The English word list I have handy (I think it's the Moby list, but don't remember with certainty) shows around three hundred thousand words, but that's still not particularly difficult to deal with. I would not take punctuation into account though -- I'd strip it off before counting the words (except, perhaps, in the case of contractions). Most people don't want `x` and `x,` treated as two different words.
Jerry Coffin
You guys have a very good point. I'm not sure what I was thinking. Maybe I was a little confused by the OP wanting to search through the entire file every single time - which sort of gave me the impression that the file actually contained on the order of 1gb of unique words.
jthg
@JonathanI completely agree and I am grateful to you for introducing those two books. The only problem in your answer is how fast i can read through the file. Your answer is probably fine in counting the unique words using the map or the likes.But, the real question how fast i can traverse the file? This is the reason my proposed solution use threads, but that doesn't seems to be fine as per the below answers
Vadi
I've done a very similar thing, except for one detail. My initial code indeed used a `std::map<std::string, T>` but once I got the bugs out I changed it to `std::map<StringShim, T>`. `StringShim` was a simple 4-byte class wrapping a `char*`; the actual strings were managed by a single `StringPool`. This was significantly more efficient.
MSalters
@Vadi: threads won’t help you read the file faster *at all*, quite the contrary. Multithreading only makes sense when you can process work in parallel on multiple processors. But there still is only a single disk read head to read data from the hard drive.
Konrad Rudolph
@Konrad: But I can use threads for traversing through the buffer as mentioned by Jerry Cofin below. Apparently, i need to count the repeated words so threads with more than one dedicated buffers could be more efficient.
Vadi
FWIW: on a single disk machine, I did 'dd if=/dev/zero of=./junk bs=64k count=49152' in 39 seconds and 'cat ./junk >/dev/null' in 46. Those are about as simple, in terms of 'no processing' as you can get, and show transfer rates of 67-79 MB/s. You can do a lot of processing in that time without running into trouble. Consider memory mapping the whole file if you've got a 64-bit machine (you probably wouldn't get away with that on a 32-bit machine, though it might be worth a try). In the absence of better disk drives, the processing isn't going to be the bottleneck.
Jonathan Leffler
+6  A: 

I don't think using multiple threads that read parts of the file in parallel is going to help much. I would expect that this application is bound to the bandwidth and latency of your harddisk, not the actual word counting. Such a multi-threaded version might actually perform worse because "quasi-random" file access is typically slower than "linear file" access.

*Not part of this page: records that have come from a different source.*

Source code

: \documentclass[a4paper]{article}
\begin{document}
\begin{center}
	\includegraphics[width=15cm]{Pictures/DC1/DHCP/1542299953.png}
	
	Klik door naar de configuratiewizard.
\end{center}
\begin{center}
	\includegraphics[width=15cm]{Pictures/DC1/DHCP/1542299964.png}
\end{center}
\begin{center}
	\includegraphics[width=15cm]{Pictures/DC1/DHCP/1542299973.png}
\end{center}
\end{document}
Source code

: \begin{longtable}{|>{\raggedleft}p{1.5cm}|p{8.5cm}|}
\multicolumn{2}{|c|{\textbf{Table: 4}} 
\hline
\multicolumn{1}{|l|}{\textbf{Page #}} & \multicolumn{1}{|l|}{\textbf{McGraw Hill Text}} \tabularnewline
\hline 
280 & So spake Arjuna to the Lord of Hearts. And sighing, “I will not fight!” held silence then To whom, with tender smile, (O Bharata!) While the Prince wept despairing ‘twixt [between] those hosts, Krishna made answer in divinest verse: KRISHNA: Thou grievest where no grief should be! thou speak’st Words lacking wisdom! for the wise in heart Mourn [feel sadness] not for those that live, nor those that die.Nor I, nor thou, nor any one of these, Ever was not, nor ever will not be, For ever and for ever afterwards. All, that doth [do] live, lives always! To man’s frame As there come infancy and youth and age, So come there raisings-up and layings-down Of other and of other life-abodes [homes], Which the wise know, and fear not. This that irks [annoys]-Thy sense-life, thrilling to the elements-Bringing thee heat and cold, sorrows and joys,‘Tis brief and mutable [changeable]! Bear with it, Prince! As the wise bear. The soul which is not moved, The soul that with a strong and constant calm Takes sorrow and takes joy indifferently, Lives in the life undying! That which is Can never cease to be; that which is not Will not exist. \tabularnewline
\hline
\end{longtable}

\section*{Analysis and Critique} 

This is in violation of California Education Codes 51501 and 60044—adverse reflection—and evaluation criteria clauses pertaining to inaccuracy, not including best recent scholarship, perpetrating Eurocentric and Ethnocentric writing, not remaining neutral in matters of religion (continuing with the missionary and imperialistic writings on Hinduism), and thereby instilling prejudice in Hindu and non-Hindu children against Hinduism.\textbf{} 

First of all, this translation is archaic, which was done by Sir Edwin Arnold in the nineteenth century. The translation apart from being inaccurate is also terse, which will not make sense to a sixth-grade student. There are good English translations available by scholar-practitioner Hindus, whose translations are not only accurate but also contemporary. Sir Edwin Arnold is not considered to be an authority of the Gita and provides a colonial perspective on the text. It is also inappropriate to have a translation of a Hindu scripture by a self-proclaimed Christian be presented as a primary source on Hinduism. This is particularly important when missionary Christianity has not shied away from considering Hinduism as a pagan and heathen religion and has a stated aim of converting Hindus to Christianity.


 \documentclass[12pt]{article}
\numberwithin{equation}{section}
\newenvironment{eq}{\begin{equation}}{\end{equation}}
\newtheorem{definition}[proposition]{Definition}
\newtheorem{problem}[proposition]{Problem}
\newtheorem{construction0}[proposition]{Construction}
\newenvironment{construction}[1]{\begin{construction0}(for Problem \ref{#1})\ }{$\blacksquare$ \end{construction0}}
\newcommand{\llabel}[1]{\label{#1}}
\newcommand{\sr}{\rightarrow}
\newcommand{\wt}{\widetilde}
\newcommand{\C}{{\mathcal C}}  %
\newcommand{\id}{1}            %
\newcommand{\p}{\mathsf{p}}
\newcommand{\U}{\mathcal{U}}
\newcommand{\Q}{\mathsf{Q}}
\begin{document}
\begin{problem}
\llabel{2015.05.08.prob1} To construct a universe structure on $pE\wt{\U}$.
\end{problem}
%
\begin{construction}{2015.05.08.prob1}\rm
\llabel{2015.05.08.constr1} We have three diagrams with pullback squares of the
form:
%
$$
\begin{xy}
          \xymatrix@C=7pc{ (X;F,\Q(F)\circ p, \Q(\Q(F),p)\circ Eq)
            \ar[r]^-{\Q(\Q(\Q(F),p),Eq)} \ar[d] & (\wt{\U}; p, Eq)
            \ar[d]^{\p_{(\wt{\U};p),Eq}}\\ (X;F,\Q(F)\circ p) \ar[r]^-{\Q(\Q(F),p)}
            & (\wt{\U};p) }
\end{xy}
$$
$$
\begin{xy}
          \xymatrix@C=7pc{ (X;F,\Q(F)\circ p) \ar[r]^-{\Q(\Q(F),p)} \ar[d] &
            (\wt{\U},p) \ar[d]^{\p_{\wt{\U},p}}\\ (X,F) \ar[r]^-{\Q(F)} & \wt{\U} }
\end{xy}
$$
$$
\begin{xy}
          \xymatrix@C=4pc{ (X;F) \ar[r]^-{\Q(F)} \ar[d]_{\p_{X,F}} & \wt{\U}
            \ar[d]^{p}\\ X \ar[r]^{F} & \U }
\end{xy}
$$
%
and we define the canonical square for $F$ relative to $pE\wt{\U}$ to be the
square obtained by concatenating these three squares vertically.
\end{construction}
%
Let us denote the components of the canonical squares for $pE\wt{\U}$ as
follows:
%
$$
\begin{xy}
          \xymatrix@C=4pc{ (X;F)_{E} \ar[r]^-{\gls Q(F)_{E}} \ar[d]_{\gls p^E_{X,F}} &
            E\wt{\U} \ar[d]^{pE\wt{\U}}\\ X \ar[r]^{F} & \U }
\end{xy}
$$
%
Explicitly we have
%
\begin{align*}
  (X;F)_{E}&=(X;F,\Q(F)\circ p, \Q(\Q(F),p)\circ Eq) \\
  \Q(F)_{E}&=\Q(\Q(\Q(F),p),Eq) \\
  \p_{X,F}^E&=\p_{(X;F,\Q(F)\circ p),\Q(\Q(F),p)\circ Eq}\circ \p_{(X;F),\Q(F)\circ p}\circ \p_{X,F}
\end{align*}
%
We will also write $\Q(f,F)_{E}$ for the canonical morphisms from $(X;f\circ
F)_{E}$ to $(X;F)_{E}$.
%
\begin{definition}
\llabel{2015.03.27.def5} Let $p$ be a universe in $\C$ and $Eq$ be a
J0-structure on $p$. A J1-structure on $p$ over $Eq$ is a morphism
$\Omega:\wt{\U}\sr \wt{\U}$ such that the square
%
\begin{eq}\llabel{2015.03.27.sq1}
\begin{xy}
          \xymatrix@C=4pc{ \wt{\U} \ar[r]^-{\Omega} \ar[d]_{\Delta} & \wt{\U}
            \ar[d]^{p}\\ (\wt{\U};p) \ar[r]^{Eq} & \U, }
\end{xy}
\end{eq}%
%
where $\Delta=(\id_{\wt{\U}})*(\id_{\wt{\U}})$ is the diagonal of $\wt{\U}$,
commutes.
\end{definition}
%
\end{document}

In case the CPU is really busy in a single-threaded version there might be a potential speed up. One thread could read the data in big chunks and put them into a queue of limited capacity. A bunch of other worker threads could operate each on their own chunk and count the words. After the counting worker threads finished you have to merge the word counters.

sellibitze
I would call this a near-certainty. The CPU should be processing the bytes far faster than the disk can pull them off the platter, so there isn't really anything to parallelize.
jprete
I concur. I might even take it one step further and say that even if the entire file is in memory, the CPU will still process the words faster than they can be read from memory.
jthg
Disagree with the last statement. Reading the text from memory will trigger the CPU's prefetcher. That's bloody fast. The bottleneck will be the O(log N) random-access search for the word counter. They are unlikely to all fit in L2 cache.
MSalters
Yes, the prefetcher helps a lot, but I was already assuming perfect prefetching. Just for the sake of seeing whether what I said was preposterous, I did a rough order-of-magnitude calculation: Memory bandwidth is around 10 gigabytes/second. Assuming that the cpu is a core 2 which can do one comparison per cycle (for a single core), that works out to about (8 bytes/cycle) * (2e9 cycles/second) = 16 gigabytes/second. The order of magnitude works out to be about the same. Anyone care to put in some more exact numbers?
jthg
A: 

stream has only one cursor. If you access to the stream with more than one thread at a time, you will not be sure to read where you want. Read is done from cursor position.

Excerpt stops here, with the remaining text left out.